**Aim of the exercise**: Leaving out the pictures, return each line of the entries from the first through the line with "fluids which is", and only those lines.

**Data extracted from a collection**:
*** Block opens ***

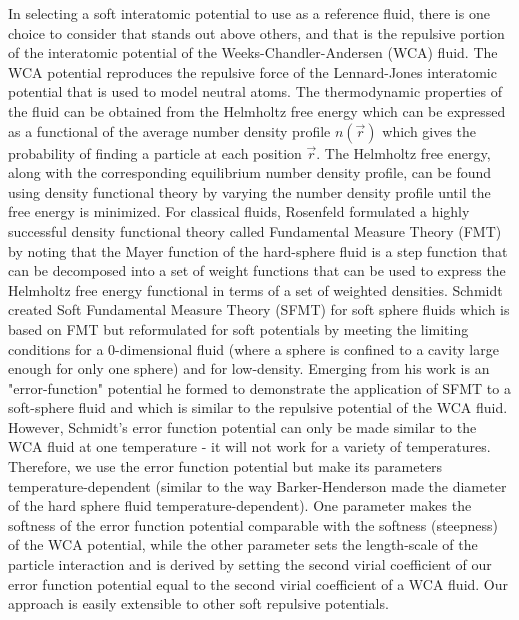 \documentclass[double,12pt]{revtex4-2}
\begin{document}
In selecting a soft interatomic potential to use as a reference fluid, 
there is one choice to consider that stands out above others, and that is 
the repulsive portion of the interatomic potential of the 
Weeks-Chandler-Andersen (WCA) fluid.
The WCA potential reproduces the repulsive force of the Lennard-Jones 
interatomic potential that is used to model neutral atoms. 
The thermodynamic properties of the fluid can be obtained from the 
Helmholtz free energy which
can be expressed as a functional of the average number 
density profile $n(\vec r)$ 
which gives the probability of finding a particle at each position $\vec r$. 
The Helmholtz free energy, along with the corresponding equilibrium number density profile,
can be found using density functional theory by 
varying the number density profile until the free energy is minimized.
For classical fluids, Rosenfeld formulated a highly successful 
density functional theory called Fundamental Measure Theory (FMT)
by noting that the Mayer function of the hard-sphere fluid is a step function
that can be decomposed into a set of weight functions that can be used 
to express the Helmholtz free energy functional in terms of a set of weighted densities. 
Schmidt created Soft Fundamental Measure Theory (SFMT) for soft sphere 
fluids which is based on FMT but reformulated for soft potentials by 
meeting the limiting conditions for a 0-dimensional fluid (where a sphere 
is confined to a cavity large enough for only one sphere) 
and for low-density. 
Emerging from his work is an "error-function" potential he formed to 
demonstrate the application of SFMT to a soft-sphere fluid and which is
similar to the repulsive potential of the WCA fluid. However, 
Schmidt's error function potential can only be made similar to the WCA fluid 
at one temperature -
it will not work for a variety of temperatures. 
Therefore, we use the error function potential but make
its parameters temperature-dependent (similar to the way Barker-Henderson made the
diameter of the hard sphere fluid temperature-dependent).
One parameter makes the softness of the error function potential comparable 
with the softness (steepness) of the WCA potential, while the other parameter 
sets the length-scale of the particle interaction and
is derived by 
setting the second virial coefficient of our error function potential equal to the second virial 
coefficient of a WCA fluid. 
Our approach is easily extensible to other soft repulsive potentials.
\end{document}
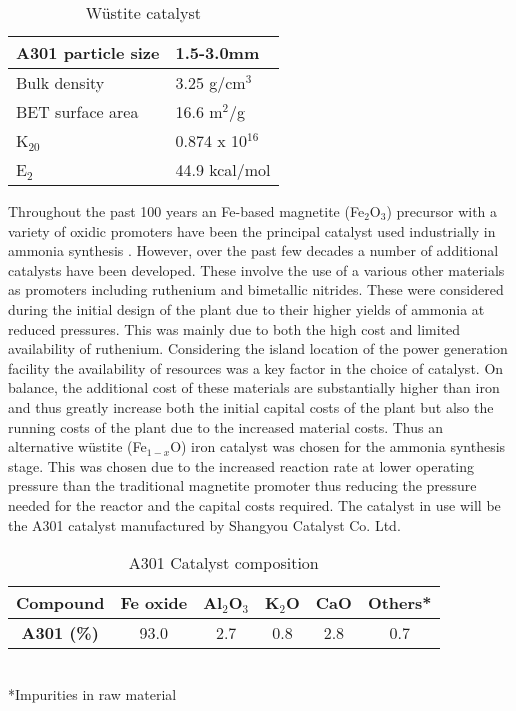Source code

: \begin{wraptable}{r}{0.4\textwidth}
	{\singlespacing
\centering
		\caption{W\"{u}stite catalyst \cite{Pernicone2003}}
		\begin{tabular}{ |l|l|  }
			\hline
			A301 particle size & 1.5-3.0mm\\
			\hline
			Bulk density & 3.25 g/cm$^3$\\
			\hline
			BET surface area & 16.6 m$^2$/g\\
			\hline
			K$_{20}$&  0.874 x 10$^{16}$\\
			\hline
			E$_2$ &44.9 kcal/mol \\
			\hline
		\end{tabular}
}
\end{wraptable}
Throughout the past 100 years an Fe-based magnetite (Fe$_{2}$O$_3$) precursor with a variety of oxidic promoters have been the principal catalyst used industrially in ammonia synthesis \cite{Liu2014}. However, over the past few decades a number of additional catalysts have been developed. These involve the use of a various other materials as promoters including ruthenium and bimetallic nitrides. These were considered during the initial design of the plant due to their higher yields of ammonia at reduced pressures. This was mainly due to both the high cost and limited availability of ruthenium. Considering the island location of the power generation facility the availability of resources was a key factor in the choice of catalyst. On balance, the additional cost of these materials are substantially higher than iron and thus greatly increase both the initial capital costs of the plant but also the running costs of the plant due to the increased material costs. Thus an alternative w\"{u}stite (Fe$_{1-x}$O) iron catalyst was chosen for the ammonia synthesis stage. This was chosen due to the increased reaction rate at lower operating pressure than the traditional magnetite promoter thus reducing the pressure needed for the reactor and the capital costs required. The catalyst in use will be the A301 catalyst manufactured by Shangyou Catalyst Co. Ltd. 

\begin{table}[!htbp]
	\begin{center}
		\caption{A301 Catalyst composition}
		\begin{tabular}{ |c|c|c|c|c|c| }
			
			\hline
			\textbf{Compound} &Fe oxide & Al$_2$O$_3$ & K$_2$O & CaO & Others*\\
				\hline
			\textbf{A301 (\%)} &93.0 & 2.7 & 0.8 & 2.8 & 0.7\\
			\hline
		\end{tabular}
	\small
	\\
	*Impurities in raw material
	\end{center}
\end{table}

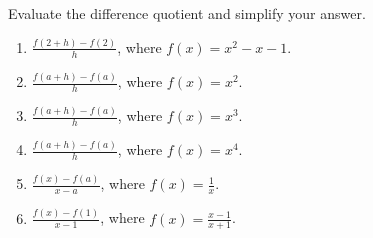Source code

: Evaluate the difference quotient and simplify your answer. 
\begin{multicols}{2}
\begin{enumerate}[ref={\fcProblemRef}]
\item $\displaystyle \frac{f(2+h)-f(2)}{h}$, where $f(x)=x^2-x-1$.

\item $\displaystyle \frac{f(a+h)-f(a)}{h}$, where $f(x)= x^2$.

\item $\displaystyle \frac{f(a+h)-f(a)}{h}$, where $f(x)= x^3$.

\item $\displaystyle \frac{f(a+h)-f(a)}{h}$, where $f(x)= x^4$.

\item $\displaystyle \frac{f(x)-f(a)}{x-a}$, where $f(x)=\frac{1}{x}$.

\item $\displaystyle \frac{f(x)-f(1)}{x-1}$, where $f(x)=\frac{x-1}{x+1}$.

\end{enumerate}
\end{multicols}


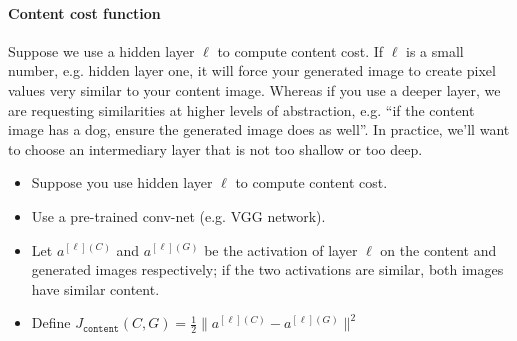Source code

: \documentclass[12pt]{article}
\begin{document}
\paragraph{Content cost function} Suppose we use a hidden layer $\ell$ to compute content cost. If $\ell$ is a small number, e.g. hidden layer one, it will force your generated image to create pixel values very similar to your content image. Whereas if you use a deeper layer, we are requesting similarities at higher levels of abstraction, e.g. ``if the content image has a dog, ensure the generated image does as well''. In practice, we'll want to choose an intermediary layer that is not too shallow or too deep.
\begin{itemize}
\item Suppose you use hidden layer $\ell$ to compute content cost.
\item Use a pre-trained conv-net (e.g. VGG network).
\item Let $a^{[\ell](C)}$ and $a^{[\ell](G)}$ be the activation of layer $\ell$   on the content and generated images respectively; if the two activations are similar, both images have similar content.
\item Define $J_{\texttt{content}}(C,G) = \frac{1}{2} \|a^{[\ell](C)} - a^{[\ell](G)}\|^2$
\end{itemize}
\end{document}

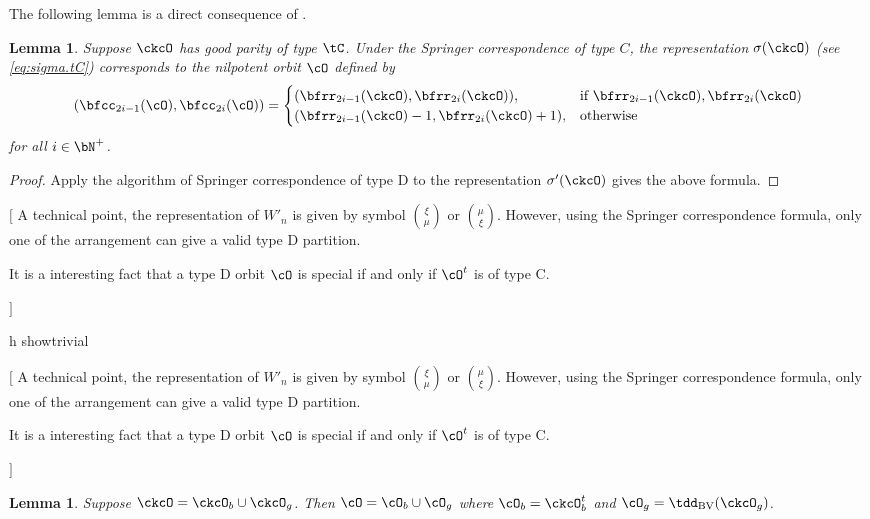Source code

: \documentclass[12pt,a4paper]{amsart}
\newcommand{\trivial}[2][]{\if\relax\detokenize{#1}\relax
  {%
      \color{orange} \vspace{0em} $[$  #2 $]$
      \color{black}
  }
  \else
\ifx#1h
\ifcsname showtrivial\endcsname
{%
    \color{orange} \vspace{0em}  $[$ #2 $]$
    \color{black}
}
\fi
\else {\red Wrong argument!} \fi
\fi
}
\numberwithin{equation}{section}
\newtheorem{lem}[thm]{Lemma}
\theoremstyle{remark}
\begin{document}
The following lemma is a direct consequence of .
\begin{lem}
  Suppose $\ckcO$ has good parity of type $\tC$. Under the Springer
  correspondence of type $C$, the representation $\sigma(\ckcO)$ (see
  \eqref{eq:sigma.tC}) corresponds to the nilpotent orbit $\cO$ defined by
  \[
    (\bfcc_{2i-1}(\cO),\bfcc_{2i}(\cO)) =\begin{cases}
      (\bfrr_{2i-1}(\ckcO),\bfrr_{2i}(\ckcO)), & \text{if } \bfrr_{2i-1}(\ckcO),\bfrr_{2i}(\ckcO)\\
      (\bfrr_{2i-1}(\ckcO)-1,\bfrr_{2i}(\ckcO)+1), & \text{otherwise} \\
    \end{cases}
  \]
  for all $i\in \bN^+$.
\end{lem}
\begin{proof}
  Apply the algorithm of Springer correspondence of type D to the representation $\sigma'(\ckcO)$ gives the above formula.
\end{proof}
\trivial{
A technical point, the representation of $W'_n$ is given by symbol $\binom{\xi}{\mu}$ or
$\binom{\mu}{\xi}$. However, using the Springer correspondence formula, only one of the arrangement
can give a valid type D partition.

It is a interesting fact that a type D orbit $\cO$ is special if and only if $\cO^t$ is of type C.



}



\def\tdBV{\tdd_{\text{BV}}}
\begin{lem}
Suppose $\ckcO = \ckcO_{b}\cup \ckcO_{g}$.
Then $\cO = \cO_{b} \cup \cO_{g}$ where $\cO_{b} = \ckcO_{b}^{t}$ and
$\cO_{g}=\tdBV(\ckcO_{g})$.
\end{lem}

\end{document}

*** Block closes ***

**Output of the exercise**:
 \documentclass[double,12pt]{revtex4-2}
\begin{document}
In selecting a soft interatomic potential to use as a reference fluid, 
there is one choice to consider that stands out above others, and that is 
the repulsive portion of the interatomic potential of the 
Weeks-Chandler-Andersen (WCA) fluid.
The WCA potential reproduces the repulsive force of the Lennard-Jones 
interatomic potential that is used to model neutral atoms. 
The thermodynamic properties of the fluid can be obtained from the 
Helmholtz free energy which
can be expressed as a functional of the average number 
density profile $n(\vec r)$ 
which gives the probability of finding a particle at each position $\vec r$. 
The Helmholtz free energy, along with the corresponding equilibrium number density profile,
can be found using density functional theory by 
varying the number density profile until the free energy is minimized.
For classical fluids, Rosenfeld formulated a highly successful 
density functional theory called Fundamental Measure Theory (FMT)
by noting that the Mayer function of the hard-sphere fluid is a step function
that can be decomposed into a set of weight functions that can be used 
to express the Helmholtz free energy functional in terms of a set of weighted densities. 
Schmidt created Soft Fundamental Measure Theory (SFMT) for soft sphere 
fluids which is based on FMT but reformulated for soft potentials by 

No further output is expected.